Heute bestellt, morgen geliefert! In einer Zeit, in der wir (fast) alles online bestellen können und es nach wenigen Stunden bei uns ankommt, hat sich das Schenken verändert. Die beschenkte Person soll jetzt eher spüren, dass das Gegenüber aufmerksam war, sich einen Wunsch gemerkt und sich Gedanken darüber gemacht hat, was der andere brauchen könnte. Persönliche, selbst gemachte Dinge oder gemeinsam gestaltete Zeit gewinnen an Wert. Es sind Geschenke, die man nicht mit einem Klick auf Amazon bestellen kann.
Auch die Verpackung wertet ein Geschenk auf. Wer sein Gschänkli liebevoll einpackt, investiert Zeit für die beschenkte Person und vermittelt so Wertschätzung. Dazu kann eine kreative Verpackung fast so viel Freude machen wie das Geschenk selbst. Eine schöne Stoffserviette oder ein selbstbedrucktes Papier als Verpackung haben als kleines Beigeschenk nämlich einen eigenen Wert. Umweltbewusste und kreative Verpackungsideen mit Stoff finden Sie im nächsten Lichtblick am 19. Dezember auf der letzten Seite.

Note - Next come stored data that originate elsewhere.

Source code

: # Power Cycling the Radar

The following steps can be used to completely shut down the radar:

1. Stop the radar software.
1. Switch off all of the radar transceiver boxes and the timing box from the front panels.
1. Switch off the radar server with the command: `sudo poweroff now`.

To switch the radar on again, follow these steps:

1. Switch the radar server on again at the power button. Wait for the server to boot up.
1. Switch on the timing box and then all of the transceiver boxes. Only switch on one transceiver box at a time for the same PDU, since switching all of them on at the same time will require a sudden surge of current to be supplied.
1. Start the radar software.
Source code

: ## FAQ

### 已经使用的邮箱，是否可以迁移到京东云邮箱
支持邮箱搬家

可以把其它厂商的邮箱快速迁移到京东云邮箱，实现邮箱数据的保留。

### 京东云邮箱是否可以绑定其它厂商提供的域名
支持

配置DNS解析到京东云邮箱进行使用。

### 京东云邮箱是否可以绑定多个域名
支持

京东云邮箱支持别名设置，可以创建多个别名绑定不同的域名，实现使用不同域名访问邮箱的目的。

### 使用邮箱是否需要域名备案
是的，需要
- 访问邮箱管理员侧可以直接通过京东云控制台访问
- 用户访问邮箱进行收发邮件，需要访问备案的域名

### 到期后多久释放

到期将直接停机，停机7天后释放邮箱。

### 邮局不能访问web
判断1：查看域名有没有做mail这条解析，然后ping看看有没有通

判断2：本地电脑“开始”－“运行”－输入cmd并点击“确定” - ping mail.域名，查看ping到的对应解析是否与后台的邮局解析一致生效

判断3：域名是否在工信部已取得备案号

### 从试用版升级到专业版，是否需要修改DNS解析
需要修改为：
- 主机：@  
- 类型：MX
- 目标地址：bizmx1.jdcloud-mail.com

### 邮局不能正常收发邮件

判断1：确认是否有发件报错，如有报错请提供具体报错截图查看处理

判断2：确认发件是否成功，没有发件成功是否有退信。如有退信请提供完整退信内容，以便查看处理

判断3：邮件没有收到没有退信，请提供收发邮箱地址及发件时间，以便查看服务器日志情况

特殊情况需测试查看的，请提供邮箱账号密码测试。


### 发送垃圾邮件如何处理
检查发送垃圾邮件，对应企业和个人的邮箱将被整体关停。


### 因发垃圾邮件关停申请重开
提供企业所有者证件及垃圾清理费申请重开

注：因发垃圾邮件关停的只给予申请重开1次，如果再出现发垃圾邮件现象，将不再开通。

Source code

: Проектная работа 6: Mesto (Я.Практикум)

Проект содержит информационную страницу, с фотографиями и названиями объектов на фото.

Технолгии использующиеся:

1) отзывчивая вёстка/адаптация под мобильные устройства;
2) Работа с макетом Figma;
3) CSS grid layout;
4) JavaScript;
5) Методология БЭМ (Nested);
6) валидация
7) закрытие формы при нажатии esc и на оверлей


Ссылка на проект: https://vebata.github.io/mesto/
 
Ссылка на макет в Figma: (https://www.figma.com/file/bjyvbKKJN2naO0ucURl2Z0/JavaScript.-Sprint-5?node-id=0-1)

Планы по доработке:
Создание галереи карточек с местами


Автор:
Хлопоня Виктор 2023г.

Die Autorin Agnes Anna Jarosch, ehemalige Leiterin des Deutschen Knigge-Rats, hat einen Tipp für den Fall, dass man gar keine Idee für ein Geschenk hat oder den anderen nicht gut kennt: Am besten ein Geschenk wählen, das sich verbrauchen lässt. Kochen und feine Lebensmittel sind ein Trend, daher eignen sich zum Beispiel ein hochwertiges Öl, ein feiner Essig oder ein besonderer Honig gut als Geschenk.
Soziale Projekte, Hofläden, Klosterläden, Schweizer Designer, lokale Handwerksbetriebe oder junge Kreativlabels kümmern sich in ihrer Region um soziale oder ökologische Belange. Wer sein Geschenk hier einkauft, unterstützt die Ziele dieser Gemeinschaften. Ein solches Geschenk macht doppelt Freude.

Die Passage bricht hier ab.